Guest Post: The Value of Metadata

03.06.2024 | 9 min Read
Category: Data Strategy | Tags: #data platform, #dataops, #finops, #metadata

Learn more about metadata, what types of metadata exist, and how it can be a powerful tool for delivering increased value from data, faster!

The Value of Data - Does It Decrease the More You Have?

It is obvious that data provides value for companies that know how to leverage it. For some companies, especially within subscription-driven industries with a higher degree of commoditisation (mobile, broadband, etc.), utilising and understanding data is absolutely critical for extracting the necessary margins, controlling churn, and understanding which customers are at risk of switching to a competitor. But this is the way it has always been in these industries; the only difference is that the models have moved from Excel to the cloud (a definite improvement, to be fair).

For all other companies, it is also the case that moving to the cloud and becoming data-driven has many advantages. In recent years, many platforms and, not least, tools have emerged that make it very easy to get started. Unfortunately, some might say. Because it is also much faster to build poor and expensive things. With frameworks like dbt, everyone is suddenly a data engineer – but without an understanding of fundamental principles like modelling and normalisation.
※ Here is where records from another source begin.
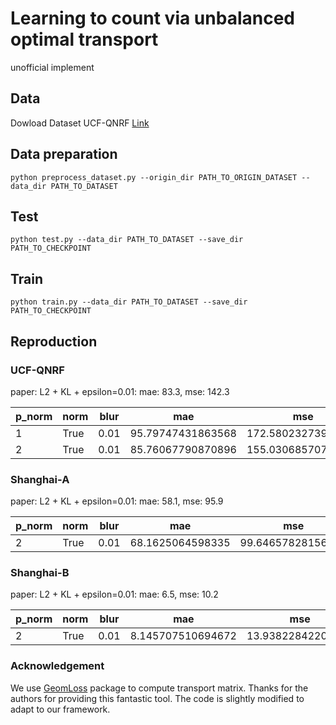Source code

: # Learning to count via unbalanced optimal transport

unofficial implement

## Data

Dowload Dataset UCF-QNRF [Link](https://www.crcv.ucf.edu/data/ucf-qnrf/)

## Data preparation

```
python preprocess_dataset.py --origin_dir PATH_TO_ORIGIN_DATASET --data_dir PATH_TO_DATASET
```
[//]: # (The dataset can be constructed followed by [Bayesian Loss]&#40;https://github.com/ZhihengCV/Bayesian-Crowd-Counting&#41;.)

## Test

```
python test.py --data_dir PATH_TO_DATASET --save_dir PATH_TO_CHECKPOINT
```

## Train

```
python train.py --data_dir PATH_TO_DATASET --save_dir PATH_TO_CHECKPOINT
```

## Reproduction

### UCF-QNRF

paper: L2 + KL + epsilon=0.01: mae: 83.3, mse: 142.3


| p_norm | norm  | blur | mae  | mse  |
|--------|-------|------| ---- | ---- |
| 1      | True  | 0.01 | 95.79747431863568    | 172.58023273939637     |
| 2      | True  | 0.01 | 85.76067790870896    | 155.0306857078346     |

### Shanghai-A

paper: L2 + KL + epsilon=0.01: mae: 58.1, mse: 95.9

| p_norm | norm  | blur | mae  | mse  |
|--------|-------|------| ---- | ---- |
| 2      | True  | 0.01 | 68.1625064598335    | 99.64657828156318   |

### Shanghai-B

paper: L2 + KL + epsilon=0.01: mae: 6.5, mse: 10.2

| p_norm | norm  | blur | mae  | mse  |
|--------|-------|------| ---- | ---- |
| 2      | True  | 0.01 | 8.145707510694672    | 13.93822842209618   |

### Acknowledgement
We use [GeomLoss](https://www.kernel-operations.io/geomloss/) package to compute transport matrix. Thanks for the authors for providing this fantastic tool. The code is slightly modified to adapt to our framework.
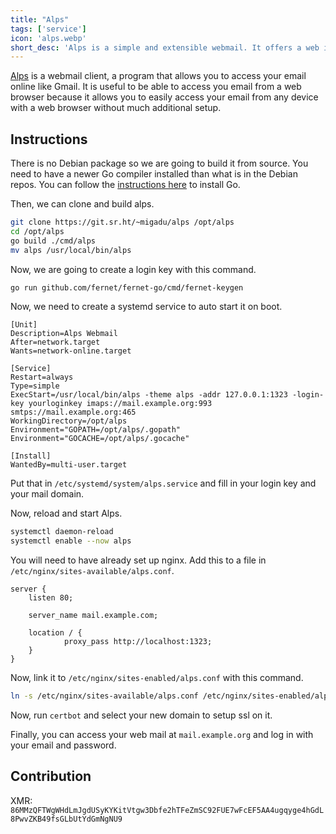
 ```yaml
---
title: "Alps"
tags: ['service']
icon: 'alps.webp'
short_desc: 'Alps is a simple and extensible webmail. It offers a web interface for IMAP, SMTP and other upstream servers.'
---
```



[Alps](https://git.sr.ht/~migadu/alps)
is a webmail client, a program that allows you to access your email
online like Gmail. It is useful to be able to access you email from a
web browser because it allows you to easily access your email from any
device with a web browser without much additional setup.

## Instructions

There is no Debian package so we are going to build it from source. You need to
have a newer Go compiler installed than what is in the Debian repos. You can
follow the [instructions
here](https://www.vultr.com/docs/install-the-latest-version-of-golang-on-Debian/)
to install Go.

Then, we can clone and build alps.

```sh
git clone https://git.sr.ht/~migadu/alps /opt/alps
cd /opt/alps
go build ./cmd/alps
mv alps /usr/local/bin/alps
```

Now, we are going to create a login key with this command.

```sh
go run github.com/fernet/fernet-go/cmd/fernet-keygen
```

Now, we need to create a systemd service to auto start it on boot.

```systemd
[Unit]
Description=Alps Webmail
After=network.target
Wants=network-online.target

[Service]
Restart=always
Type=simple
ExecStart=/usr/local/bin/alps -theme alps -addr 127.0.0.1:1323 -login-key yourloginkey imaps://mail.example.org:993 smtps://mail.example.org:465 
WorkingDirectory=/opt/alps
Environment="GOPATH=/opt/alps/.gopath"
Environment="GOCACHE=/opt/alps/.gocache"

[Install]
WantedBy=multi-user.target
```

Put that in `/etc/systemd/system/alps.service` and fill in your login key and your mail domain.

Now, reload and start Alps.

```sh
systemctl daemon-reload
systemctl enable --now alps
```

You will need to have already set up nginx. Add this to a file in `/etc/nginx/sites-available/alps.conf`.

```nginx
server {
    listen 80;

    server_name mail.example.com;

    location / {
            proxy_pass http://localhost:1323;
    }
}
```

Now, link it to `/etc/nginx/sites-enabled/alps.conf` with this command.

```sh
ln -s /etc/nginx/sites-available/alps.conf /etc/nginx/sites-enabled/alps.conf
```

Now, run `certbot` and select your new domain to setup ssl on it.

Finally, you can access your web mail at `mail.example.org` and log in with your email and password.

## Contribution
XMR: `86MMzQFTWgWHdLmJgdUSyKYKitVtgw3Dbfe2hTFeZmSC92FUE7wFcEF5AA4ugqyge4hGdL8PwvZKB49fsGLbUtYdGmNgNU9`
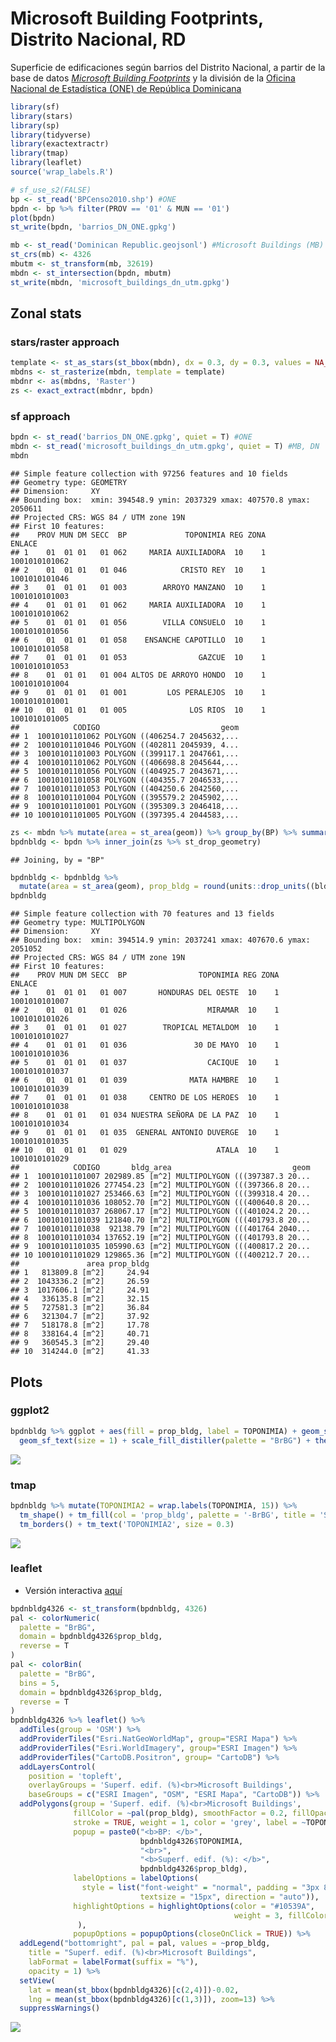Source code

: Microsoft Building Footprints, Distrito Nacional, RD
================

Superficie de edificaciones según barrios del Distrito Nacional, a
partir de la base de datos [*Microsoft Building
Footprints*](https://www.microsoft.com/en-us/maps/building-footprints) y
la división de la [Oficina Nacional de Estadística (ONE) de República
Dominicana](https://www.one.gob.do/)

``` r
library(sf)
library(stars)
library(sp)
library(tidyverse)
library(exactextractr)
library(tmap)
library(leaflet)
source('wrap_labels.R')
```

``` r
# sf_use_s2(FALSE)
bp <- st_read('BPCenso2010.shp') #ONE
bpdn <- bp %>% filter(PROV == '01' & MUN == '01')
plot(bpdn)
st_write(bpdn, 'barrios_DN_ONE.gpkg')
```

``` r
mb <- st_read('Dominican Republic.geojsonl') #Microsoft Buildings (MB)
st_crs(mb) <- 4326
mbutm <- st_transform(mb, 32619)
mbdn <- st_intersection(bpdn, mbutm)
st_write(mbdn, 'microsoft_buildings_dn_utm.gpkg')
```

## Zonal stats

### stars/raster approach

``` r
template <- st_as_stars(st_bbox(mbdn), dx = 0.3, dy = 0.3, values = NA_real_)
mbdns <- st_rasterize(mbdn, template = template)
mbdnr <- as(mbdns, 'Raster')
zs <- exact_extract(mbdnr, bpdn)
```

### sf approach

``` r
bpdn <- st_read('barrios_DN_ONE.gpkg', quiet = T) #ONE
mbdn <- st_read('microsoft_buildings_dn_utm.gpkg', quiet = T) #MB, DN
mbdn
```

    ## Simple feature collection with 97256 features and 10 fields
    ## Geometry type: GEOMETRY
    ## Dimension:     XY
    ## Bounding box:  xmin: 394548.9 ymin: 2037329 xmax: 407570.8 ymax: 2050611
    ## Projected CRS: WGS 84 / UTM zone 19N
    ## First 10 features:
    ##    PROV MUN DM SECC  BP             TOPONIMIA REG ZONA        ENLACE
    ## 1    01  01 01   01 062     MARIA AUXILIADORA  10    1 1001010101062
    ## 2    01  01 01   01 046            CRISTO REY  10    1 1001010101046
    ## 3    01  01 01   01 003        ARROYO MANZANO  10    1 1001010101003
    ## 4    01  01 01   01 062     MARIA AUXILIADORA  10    1 1001010101062
    ## 5    01  01 01   01 056        VILLA CONSUELO  10    1 1001010101056
    ## 6    01  01 01   01 058    ENSANCHE CAPOTILLO  10    1 1001010101058
    ## 7    01  01 01   01 053                GAZCUE  10    1 1001010101053
    ## 8    01  01 01   01 004 ALTOS DE ARROYO HONDO  10    1 1001010101004
    ## 9    01  01 01   01 001         LOS PERALEJOS  10    1 1001010101001
    ## 10   01  01 01   01 005              LOS RIOS  10    1 1001010101005
    ##            CODIGO                           geom
    ## 1  10010101101062 POLYGON ((406254.7 2045632,...
    ## 2  10010101101046 POLYGON ((402811 2045939, 4...
    ## 3  10010101101003 POLYGON ((399117.1 2047661,...
    ## 4  10010101101062 POLYGON ((406698.8 2045644,...
    ## 5  10010101101056 POLYGON ((404925.7 2043671,...
    ## 6  10010101101058 POLYGON ((404355.7 2046533,...
    ## 7  10010101101053 POLYGON ((404250.6 2042560,...
    ## 8  10010101101004 POLYGON ((395579.2 2045902,...
    ## 9  10010101101001 POLYGON ((395309.3 2046418,...
    ## 10 10010101101005 POLYGON ((397395.4 2044583,...

``` r
zs <- mbdn %>% mutate(area = st_area(geom)) %>% group_by(BP) %>% summarise(bldg_area = sum(area))
bpdnbldg <- bpdn %>% inner_join(zs %>% st_drop_geometry)
```

    ## Joining, by = "BP"

``` r
bpdnbldg <- bpdnbldg %>%
  mutate(area = st_area(geom), prop_bldg = round(units::drop_units((bldg_area / area )*100), 2))
bpdnbldg
```

    ## Simple feature collection with 70 features and 13 fields
    ## Geometry type: MULTIPOLYGON
    ## Dimension:     XY
    ## Bounding box:  xmin: 394514.9 ymin: 2037241 xmax: 407670.6 ymax: 2051052
    ## Projected CRS: WGS 84 / UTM zone 19N
    ## First 10 features:
    ##    PROV MUN DM SECC  BP                TOPONIMIA REG ZONA        ENLACE
    ## 1    01  01 01   01 007       HONDURAS DEL OESTE  10    1 1001010101007
    ## 2    01  01 01   01 026                  MIRAMAR  10    1 1001010101026
    ## 3    01  01 01   01 027        TROPICAL METALDOM  10    1 1001010101027
    ## 4    01  01 01   01 036               30 DE MAYO  10    1 1001010101036
    ## 5    01  01 01   01 037                  CACIQUE  10    1 1001010101037
    ## 6    01  01 01   01 039              MATA HAMBRE  10    1 1001010101039
    ## 7    01  01 01   01 038     CENTRO DE LOS HEROES  10    1 1001010101038
    ## 8    01  01 01   01 034 NUESTRA SEÑORA DE LA PAZ  10    1 1001010101034
    ## 9    01  01 01   01 035  GENERAL ANTONIO DUVERGE  10    1 1001010101035
    ## 10   01  01 01   01 029                    ATALA  10    1 1001010101029
    ##            CODIGO       bldg_area                           geom
    ## 1  10010101101007 202989.85 [m^2] MULTIPOLYGON (((397387.3 20...
    ## 2  10010101101026 277454.23 [m^2] MULTIPOLYGON (((397366.8 20...
    ## 3  10010101101027 253466.63 [m^2] MULTIPOLYGON (((399318.4 20...
    ## 4  10010101101036 108052.70 [m^2] MULTIPOLYGON (((400640.8 20...
    ## 5  10010101101037 268067.17 [m^2] MULTIPOLYGON (((401024.2 20...
    ## 6  10010101101039 121840.70 [m^2] MULTIPOLYGON (((401793.8 20...
    ## 7  10010101101038  92138.79 [m^2] MULTIPOLYGON (((401764 2040...
    ## 8  10010101101034 137652.19 [m^2] MULTIPOLYGON (((401793.8 20...
    ## 9  10010101101035 105990.63 [m^2] MULTIPOLYGON (((400817.2 20...
    ## 10 10010101101029 129865.36 [m^2] MULTIPOLYGON (((400212.7 20...
    ##               area prop_bldg
    ## 1   813809.8 [m^2]     24.94
    ## 2  1043336.2 [m^2]     26.59
    ## 3  1017606.1 [m^2]     24.91
    ## 4   336135.8 [m^2]     32.15
    ## 5   727581.3 [m^2]     36.84
    ## 6   321304.7 [m^2]     37.92
    ## 7   518178.8 [m^2]     17.78
    ## 8   338164.4 [m^2]     40.71
    ## 9   360545.3 [m^2]     29.40
    ## 10  314244.0 [m^2]     41.33

## Plots

### ggplot2

``` r
bpdnbldg %>% ggplot + aes(fill = prop_bldg, label = TOPONIMIA) + geom_sf(lwd = 0.1) +
  geom_sf_text(size = 1) + scale_fill_distiller(palette = "BrBG") + theme_bw()
```

![](README_files/figure-gfm/unnamed-chunk-6-1.png)<!-- -->

### tmap

``` r
bpdnbldg %>% mutate(TOPONIMIA2 = wrap.labels(TOPONIMIA, 15)) %>%
  tm_shape() + tm_fill(col = 'prop_bldg', palette = '-BrBG', title = 'Superficie\nEdificaciones (%)') +
  tm_borders() + tm_text('TOPONIMIA2', size = 0.3)
```

![](README_files/figure-gfm/unnamed-chunk-7-1.png)<!-- -->

### leaflet

-   Versión interactiva
    [aquí](https://geofis.github.io/mbf-dn-rd/README.html)

``` r
bpdnbldg4326 <- st_transform(bpdnbldg, 4326)
pal <- colorNumeric(
  palette = "BrBG",
  domain = bpdnbldg4326$prop_bldg,
  reverse = T
)
pal <- colorBin(
  palette = "BrBG",
  bins = 5,
  domain = bpdnbldg4326$prop_bldg,
  reverse = T
)
bpdnbldg4326 %>% leaflet() %>% 
  addTiles(group = 'OSM') %>%
  addProviderTiles("Esri.NatGeoWorldMap", group="ESRI Mapa") %>%
  addProviderTiles("Esri.WorldImagery", group="ESRI Imagen") %>%
  addProviderTiles("CartoDB.Positron", group= "CartoDB") %>%
  addLayersControl(
    position = 'topleft',
    overlayGroups = 'Superf. edif. (%)<br>Microsoft Buildings',
    baseGroups = c("ESRI Imagen", "OSM", "ESRI Mapa", "CartoDB")) %>%
  addPolygons(group = 'Superf. edif. (%)<br>Microsoft Buildings',
              fillColor = ~pal(prop_bldg), smoothFactor = 0.2, fillOpacity = 0.75,
              stroke = TRUE, weight = 1, color = 'grey', label = ~TOPONIMIA,
              popup = paste0("<b>BP: </b>",
                             bpdnbldg4326$TOPONIMIA,
                             "<br>",
                             "<b>Superf. edif. (%): </b>",
                             bpdnbldg4326$prop_bldg),
              labelOptions = labelOptions(
                style = list("font-weight" = "normal", padding = "3px 8px",
                             textsize = "15px", direction = "auto")),
              highlightOptions = highlightOptions(color = "#10539A",
                                                  weight = 3, fillColor = NA
               ),
              popupOptions = popupOptions(closeOnClick = TRUE)) %>% 
  addLegend("bottomright", pal = pal, values = ~prop_bldg,
    title = "Superf. edif. (%)<br>Microsoft Buildings",
    labFormat = labelFormat(suffix = "%"),
    opacity = 1) %>% 
  setView(
    lat = mean(st_bbox(bpdnbldg4326)[c(2,4)])-0.02,
    lng = mean(st_bbox(bpdnbldg4326)[c(1,3)]), zoom=13) %>% 
  suppressWarnings()
```

![](README_files/figure-gfm/unnamed-chunk-8-1.png)<!-- -->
Visualisation from dbt showing that approximately 5% of dbt's user base has >5k models — Visualisation from dbt showing that approximately 5% of dbt’s user base has >5k models

Too Much Data?

There is simply too much data available, without the necessary curation. It does not help to slap a catalogue with search on top if there are 10 tables called “customer”. If you do not have control over the data, definitions, and quality, there are consequences:

Compliance/privacy becomes challenging without control over where data flows and is exposed
Reduced “time to insight” and lost business opportunities
Lack of clear definitions of key concepts and metrics for the company
Lack of trust in available data leads to increased use of Excel and “custom models”, which in turn leads to a vicious cycle of unclear definitions and metrics since data is spread everywhere
Lack of trust undermines any attempt to build a data culture, regardless of whether you opt for a centralised model or a distributed one (data mesh, etc.)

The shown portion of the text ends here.